(Saved data entries)
:::

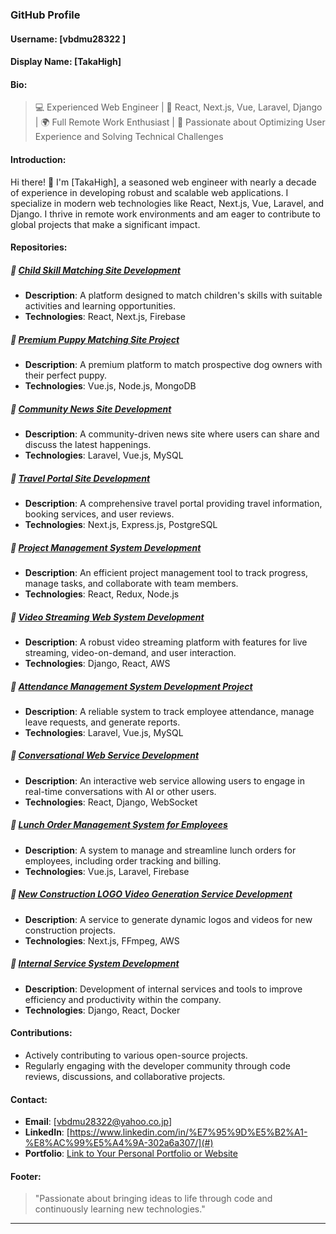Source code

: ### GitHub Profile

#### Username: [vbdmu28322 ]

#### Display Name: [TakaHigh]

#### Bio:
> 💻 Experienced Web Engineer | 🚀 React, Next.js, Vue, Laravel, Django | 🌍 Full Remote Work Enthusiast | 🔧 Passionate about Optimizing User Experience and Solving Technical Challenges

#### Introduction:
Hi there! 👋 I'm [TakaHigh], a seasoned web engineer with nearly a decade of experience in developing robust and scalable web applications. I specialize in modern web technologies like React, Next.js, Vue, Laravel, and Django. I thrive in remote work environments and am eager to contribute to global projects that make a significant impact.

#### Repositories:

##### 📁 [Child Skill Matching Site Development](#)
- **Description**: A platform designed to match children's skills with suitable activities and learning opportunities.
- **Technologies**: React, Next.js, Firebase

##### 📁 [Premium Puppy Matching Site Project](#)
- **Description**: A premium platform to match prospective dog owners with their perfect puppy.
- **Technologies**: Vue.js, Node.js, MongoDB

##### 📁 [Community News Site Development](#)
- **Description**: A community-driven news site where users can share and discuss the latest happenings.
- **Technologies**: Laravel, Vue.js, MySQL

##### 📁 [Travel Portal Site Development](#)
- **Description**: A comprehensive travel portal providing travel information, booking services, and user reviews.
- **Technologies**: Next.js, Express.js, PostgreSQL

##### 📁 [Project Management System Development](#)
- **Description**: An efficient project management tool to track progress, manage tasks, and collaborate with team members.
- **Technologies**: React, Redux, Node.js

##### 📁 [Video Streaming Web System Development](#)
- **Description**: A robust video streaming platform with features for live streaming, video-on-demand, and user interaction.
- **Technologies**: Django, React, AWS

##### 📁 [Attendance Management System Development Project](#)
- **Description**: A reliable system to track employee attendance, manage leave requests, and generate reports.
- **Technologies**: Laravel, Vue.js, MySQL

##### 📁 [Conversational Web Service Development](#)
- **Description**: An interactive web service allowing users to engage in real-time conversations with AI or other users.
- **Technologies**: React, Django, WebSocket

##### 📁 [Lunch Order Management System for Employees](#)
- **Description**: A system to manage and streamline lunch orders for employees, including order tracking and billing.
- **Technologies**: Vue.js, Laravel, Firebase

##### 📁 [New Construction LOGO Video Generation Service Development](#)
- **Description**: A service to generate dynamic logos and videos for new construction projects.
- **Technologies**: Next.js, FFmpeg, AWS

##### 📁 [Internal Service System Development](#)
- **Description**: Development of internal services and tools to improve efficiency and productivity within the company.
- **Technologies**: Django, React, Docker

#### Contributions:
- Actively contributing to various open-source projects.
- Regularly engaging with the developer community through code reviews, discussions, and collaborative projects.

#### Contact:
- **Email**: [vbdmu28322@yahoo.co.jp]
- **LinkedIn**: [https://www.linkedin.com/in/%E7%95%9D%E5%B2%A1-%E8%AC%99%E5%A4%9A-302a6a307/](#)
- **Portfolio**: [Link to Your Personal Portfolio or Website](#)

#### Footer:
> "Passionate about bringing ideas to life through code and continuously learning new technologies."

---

:::

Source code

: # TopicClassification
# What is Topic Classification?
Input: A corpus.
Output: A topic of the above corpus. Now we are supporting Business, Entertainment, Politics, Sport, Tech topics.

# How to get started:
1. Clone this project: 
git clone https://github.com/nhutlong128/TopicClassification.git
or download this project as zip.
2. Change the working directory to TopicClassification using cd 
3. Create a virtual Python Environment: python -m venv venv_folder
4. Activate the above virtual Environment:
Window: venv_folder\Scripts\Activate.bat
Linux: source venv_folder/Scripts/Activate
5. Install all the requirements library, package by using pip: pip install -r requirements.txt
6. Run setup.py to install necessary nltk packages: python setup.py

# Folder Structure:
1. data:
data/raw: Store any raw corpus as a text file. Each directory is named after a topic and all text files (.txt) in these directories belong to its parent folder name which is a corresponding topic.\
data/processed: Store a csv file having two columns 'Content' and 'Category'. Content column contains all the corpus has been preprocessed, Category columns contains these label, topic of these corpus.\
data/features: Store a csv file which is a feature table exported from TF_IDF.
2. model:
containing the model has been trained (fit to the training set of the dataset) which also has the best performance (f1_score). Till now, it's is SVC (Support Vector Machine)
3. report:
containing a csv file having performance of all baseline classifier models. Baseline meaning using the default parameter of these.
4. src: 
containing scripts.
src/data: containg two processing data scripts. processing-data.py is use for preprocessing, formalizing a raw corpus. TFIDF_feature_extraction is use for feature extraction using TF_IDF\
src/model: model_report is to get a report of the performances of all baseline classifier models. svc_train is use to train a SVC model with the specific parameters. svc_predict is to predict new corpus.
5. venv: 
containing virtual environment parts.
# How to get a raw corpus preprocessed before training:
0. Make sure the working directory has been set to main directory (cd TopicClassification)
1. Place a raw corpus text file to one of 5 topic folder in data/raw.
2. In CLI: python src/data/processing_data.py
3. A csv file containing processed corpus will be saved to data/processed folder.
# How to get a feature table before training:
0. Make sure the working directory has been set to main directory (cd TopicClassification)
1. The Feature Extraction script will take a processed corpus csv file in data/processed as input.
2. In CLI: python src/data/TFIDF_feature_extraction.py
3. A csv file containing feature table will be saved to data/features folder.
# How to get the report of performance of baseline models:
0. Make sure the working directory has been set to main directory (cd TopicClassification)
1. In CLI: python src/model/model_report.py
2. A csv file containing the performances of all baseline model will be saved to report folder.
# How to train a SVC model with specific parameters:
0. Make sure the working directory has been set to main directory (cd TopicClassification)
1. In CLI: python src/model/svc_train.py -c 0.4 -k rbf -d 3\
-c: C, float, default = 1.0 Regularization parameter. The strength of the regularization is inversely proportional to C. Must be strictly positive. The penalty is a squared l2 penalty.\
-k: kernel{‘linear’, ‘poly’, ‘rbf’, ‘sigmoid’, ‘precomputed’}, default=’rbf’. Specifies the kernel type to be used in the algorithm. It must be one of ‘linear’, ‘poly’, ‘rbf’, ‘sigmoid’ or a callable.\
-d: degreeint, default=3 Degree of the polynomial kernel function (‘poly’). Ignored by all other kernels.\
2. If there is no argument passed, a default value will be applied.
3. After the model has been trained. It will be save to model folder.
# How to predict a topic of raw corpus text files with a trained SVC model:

:::

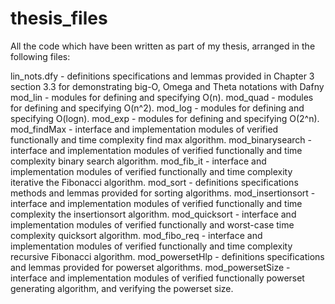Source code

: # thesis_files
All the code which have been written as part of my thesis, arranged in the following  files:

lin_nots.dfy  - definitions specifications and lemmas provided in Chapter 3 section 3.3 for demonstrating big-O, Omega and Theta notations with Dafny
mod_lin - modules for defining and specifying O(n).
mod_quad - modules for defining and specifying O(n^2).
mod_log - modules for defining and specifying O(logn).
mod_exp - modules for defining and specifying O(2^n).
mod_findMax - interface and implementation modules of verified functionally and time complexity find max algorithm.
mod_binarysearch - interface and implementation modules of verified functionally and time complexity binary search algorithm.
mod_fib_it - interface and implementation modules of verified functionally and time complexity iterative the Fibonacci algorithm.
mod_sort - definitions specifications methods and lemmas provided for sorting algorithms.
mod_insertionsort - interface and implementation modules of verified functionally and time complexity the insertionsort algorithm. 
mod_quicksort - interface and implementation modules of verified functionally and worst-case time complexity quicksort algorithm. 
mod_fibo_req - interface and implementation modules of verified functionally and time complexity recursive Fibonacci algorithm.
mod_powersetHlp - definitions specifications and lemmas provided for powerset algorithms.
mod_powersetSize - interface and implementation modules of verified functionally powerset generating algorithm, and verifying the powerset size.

:::

▶ EXERCISE DIRECTIONS: From the records above, copy every line that holds the word "using".

▶ THE COMPLETED TASK:
2. Change the working directory to TopicClassification using cd 
5. Install all the requirements library, package by using pip: pip install -r requirements.txt
containing a csv file having performance of all baseline classifier models. Baseline meaning using the default parameter of these.
src/data: containg two processing data scripts. processing-data.py is use for preprocessing, formalizing a raw corpus. TFIDF_feature_extraction is use for feature extraction using TF_IDF\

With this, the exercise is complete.